Exercise data
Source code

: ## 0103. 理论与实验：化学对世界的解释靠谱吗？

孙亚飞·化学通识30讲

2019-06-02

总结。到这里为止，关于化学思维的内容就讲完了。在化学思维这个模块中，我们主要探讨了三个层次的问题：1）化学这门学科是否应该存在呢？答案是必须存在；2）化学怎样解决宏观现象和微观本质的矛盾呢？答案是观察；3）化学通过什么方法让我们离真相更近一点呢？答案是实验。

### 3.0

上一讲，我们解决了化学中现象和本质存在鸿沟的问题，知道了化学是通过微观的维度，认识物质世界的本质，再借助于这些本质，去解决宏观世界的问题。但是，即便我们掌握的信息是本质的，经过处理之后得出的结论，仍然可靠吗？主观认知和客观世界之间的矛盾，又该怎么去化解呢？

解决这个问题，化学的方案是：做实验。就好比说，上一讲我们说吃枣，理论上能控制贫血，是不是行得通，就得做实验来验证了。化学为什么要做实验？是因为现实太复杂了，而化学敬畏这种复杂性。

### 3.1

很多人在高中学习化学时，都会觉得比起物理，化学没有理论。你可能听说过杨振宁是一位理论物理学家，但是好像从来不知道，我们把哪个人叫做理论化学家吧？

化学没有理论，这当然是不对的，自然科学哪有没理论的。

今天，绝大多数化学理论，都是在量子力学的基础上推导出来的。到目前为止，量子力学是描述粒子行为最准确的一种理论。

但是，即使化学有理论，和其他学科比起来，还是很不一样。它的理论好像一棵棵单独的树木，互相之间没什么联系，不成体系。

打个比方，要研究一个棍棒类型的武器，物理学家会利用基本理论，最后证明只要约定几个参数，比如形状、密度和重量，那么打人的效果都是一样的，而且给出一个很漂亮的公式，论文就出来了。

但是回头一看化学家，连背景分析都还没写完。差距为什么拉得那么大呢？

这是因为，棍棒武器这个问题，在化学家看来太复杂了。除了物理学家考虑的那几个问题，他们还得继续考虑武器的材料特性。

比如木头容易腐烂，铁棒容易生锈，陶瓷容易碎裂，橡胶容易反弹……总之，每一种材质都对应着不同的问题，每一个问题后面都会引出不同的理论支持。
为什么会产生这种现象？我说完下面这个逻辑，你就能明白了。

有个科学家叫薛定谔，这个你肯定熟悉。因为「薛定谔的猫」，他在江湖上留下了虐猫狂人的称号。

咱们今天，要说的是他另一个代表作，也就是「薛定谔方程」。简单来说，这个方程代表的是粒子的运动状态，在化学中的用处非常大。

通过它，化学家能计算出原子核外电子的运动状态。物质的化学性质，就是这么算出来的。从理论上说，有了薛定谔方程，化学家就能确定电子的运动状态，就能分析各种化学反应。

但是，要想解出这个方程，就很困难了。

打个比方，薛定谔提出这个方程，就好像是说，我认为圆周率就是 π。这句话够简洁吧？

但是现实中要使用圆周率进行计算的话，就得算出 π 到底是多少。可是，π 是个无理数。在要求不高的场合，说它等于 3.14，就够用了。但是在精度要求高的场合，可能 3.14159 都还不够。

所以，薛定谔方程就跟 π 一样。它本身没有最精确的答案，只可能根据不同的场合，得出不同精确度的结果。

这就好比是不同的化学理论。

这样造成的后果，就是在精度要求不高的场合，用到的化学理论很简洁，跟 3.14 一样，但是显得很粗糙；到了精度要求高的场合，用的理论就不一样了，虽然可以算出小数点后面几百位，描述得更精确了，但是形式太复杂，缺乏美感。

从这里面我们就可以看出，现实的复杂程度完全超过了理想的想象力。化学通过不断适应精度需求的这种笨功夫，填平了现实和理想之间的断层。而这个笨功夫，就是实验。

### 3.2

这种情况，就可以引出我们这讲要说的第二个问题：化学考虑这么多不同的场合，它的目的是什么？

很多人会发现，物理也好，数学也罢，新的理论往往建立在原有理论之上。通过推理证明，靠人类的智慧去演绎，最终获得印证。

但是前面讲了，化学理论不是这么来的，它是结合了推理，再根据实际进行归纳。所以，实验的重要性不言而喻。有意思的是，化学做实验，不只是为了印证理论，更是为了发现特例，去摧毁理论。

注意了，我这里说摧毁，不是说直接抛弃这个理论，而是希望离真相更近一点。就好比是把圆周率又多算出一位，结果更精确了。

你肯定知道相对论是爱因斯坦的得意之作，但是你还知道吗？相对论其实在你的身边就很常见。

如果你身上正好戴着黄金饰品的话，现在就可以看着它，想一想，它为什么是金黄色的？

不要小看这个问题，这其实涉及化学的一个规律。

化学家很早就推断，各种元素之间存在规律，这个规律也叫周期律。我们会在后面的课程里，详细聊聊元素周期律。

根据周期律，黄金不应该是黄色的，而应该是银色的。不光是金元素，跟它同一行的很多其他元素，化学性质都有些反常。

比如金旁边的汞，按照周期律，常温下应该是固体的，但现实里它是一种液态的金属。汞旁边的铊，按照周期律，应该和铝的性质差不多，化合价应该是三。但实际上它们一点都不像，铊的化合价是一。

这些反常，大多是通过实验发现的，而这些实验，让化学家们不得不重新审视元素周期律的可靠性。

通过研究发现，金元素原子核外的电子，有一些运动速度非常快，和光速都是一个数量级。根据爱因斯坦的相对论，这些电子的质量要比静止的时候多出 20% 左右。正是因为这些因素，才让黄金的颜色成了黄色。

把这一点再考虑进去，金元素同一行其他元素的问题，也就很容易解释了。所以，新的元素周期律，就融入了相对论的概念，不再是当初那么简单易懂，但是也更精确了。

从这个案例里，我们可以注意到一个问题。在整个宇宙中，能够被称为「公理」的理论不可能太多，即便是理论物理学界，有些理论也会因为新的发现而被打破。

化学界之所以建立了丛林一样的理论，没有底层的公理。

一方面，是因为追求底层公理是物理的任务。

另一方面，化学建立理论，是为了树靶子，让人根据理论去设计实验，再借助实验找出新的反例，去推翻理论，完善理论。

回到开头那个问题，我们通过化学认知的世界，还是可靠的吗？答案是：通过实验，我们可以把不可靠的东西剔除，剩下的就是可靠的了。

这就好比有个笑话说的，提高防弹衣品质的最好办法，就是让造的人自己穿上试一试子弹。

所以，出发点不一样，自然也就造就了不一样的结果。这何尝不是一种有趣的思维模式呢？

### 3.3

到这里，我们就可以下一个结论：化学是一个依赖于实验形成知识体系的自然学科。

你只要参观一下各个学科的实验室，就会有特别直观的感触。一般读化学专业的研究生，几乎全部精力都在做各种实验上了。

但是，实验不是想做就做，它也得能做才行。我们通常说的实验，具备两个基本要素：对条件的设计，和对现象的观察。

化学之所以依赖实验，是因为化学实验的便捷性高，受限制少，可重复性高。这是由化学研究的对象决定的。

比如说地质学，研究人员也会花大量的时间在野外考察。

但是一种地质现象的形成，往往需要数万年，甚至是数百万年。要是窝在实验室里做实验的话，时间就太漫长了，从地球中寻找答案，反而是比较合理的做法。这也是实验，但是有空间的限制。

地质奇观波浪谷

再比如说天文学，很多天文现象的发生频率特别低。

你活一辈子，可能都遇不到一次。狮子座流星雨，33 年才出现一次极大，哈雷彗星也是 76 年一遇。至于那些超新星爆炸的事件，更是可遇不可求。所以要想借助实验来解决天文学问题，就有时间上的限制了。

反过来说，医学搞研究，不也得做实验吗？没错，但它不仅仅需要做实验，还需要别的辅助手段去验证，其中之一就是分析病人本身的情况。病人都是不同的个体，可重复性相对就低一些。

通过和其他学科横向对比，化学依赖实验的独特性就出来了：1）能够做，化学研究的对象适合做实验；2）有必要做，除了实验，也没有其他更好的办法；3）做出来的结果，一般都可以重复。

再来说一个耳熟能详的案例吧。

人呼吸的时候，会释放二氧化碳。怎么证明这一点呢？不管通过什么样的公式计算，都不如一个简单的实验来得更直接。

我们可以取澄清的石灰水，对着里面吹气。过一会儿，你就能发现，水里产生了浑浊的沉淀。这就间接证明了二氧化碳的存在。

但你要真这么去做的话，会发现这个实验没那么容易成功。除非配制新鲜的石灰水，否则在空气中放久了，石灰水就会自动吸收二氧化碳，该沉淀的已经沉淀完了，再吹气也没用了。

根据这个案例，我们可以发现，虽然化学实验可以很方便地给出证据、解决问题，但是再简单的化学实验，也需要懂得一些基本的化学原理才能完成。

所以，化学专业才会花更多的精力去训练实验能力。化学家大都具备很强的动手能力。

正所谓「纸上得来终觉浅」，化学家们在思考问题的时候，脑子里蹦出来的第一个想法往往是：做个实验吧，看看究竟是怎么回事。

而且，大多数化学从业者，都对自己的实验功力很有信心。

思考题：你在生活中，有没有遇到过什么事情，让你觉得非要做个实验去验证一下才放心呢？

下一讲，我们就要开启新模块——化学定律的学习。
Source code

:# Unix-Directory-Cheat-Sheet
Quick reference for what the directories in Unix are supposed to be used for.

Task to carry out
Find where the line with "打个比方，要研究一个棍棒类型" sits in the material above, then copy exactly from it through the line with "打个比方，薛定谔提出这个方程，就好像是说，我认为圆周率就是 π。这句话够简洁吧？". Add no other line.

Response to this exercise
打个比方，要研究一个棍棒类型的武器，物理学家会利用基本理论，最后证明只要约定几个参数，比如形状、密度和重量，那么打人的效果都是一样的，而且给出一个很漂亮的公式，论文就出来了。

但是回头一看化学家，连背景分析都还没写完。差距为什么拉得那么大呢？

这是因为，棍棒武器这个问题，在化学家看来太复杂了。除了物理学家考虑的那几个问题，他们还得继续考虑武器的材料特性。

比如木头容易腐烂，铁棒容易生锈，陶瓷容易碎裂，橡胶容易反弹……总之，每一种材质都对应着不同的问题，每一个问题后面都会引出不同的理论支持。
为什么会产生这种现象？我说完下面这个逻辑，你就能明白了。

有个科学家叫薛定谔，这个你肯定熟悉。因为「薛定谔的猫」，他在江湖上留下了虐猫狂人的称号。

咱们今天，要说的是他另一个代表作，也就是「薛定谔方程」。简单来说，这个方程代表的是粒子的运动状态，在化学中的用处非常大。

通过它，化学家能计算出原子核外电子的运动状态。物质的化学性质，就是这么算出来的。从理论上说，有了薛定谔方程，化学家就能确定电子的运动状态，就能分析各种化学反应。

但是，要想解出这个方程，就很困难了。

打个比方，薛定谔提出这个方程，就好像是说，我认为圆周率就是 π。这句话够简洁吧？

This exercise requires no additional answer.